People Weekly
December 1999


Reporting for rounds as hunky pediatrician Luka Kovac on the Burbank set of NBC's ER last summer, Goran Visnjic didn't waste a heartbeat. "He immediately wanted to go to the emergency room," says Neal Baer, a pediatrician who serves as the show's coexecutive producer. "We taught him how to suture because he had a scene where he had to suture a boy." But it was not the actor's first exposure to medical procedures. "I was observing in the ER in Zagreb, first," he told the Gannett News Service last month. "I did my homework in Croatia," which happens to be where Visnjic, 27, grew up.

All that preparation has paid off. In his first few weeks on the hit series, Kovac not only stitched up that kid with aplomb, he goaded a wife beater into assaulting him so the guy would wind up in the psych ward, pretending to be a priest to comfort a dying patient, and, not least, has made a smitten nurse, Carol Hathaway (Julianna Margulies), and millions of female fans forget, at least temporarily, about the actor the broodingly handsome, 6'4" Visnjic replaced: George Clooney.

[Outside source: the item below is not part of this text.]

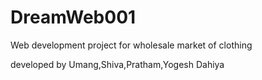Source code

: # DreamWeb001
Web development project for wholesale market of clothing 


developed by Umang,Shiva,Pratham,Yogesh Dahiya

"Women really love him," reports Baer. "He walked onto that show a filled a void," agrees Risa Bramon Garcia, who cast Visnjic in a bit part in 1997's The Peacemaker, a thriller that, coincidentally, starred George Clooney. "I'm a lucky girl!" says Margulies, who describes her new costar as "diligent and funny." However, she adds, "I have never seen Goran as filling in George Clooney's shoes. Goran fills in his own shoes quite nicely."

And quite modestly, "I cannot see myself on the screen, and I cannot hear my voice," Visnjic told PEOPLE (as our Sexiest Import) last year after viewing one of his films. "I feel it's awful." Back home in Croatia, "there are no stars," explains the classically trained actor. "No one is driving around in a black limo. In Dubrovnik, where I've done Hamlet for six years, they're like 'Oh, Goran's in town again. Hi Goran.'"

Born in the small village of Sibenik on the Adriatic coast, Visnjic, the younger of two sons of a saleswoman and her bus driver husband, plunged into acting at age 9. "A guy from the [local] amateur theater asked my teacher who was good at reading stories, and she said me," he recalls. He continued to perform through school, then at 18, entered the army for a year's required service, training as a paratrooper.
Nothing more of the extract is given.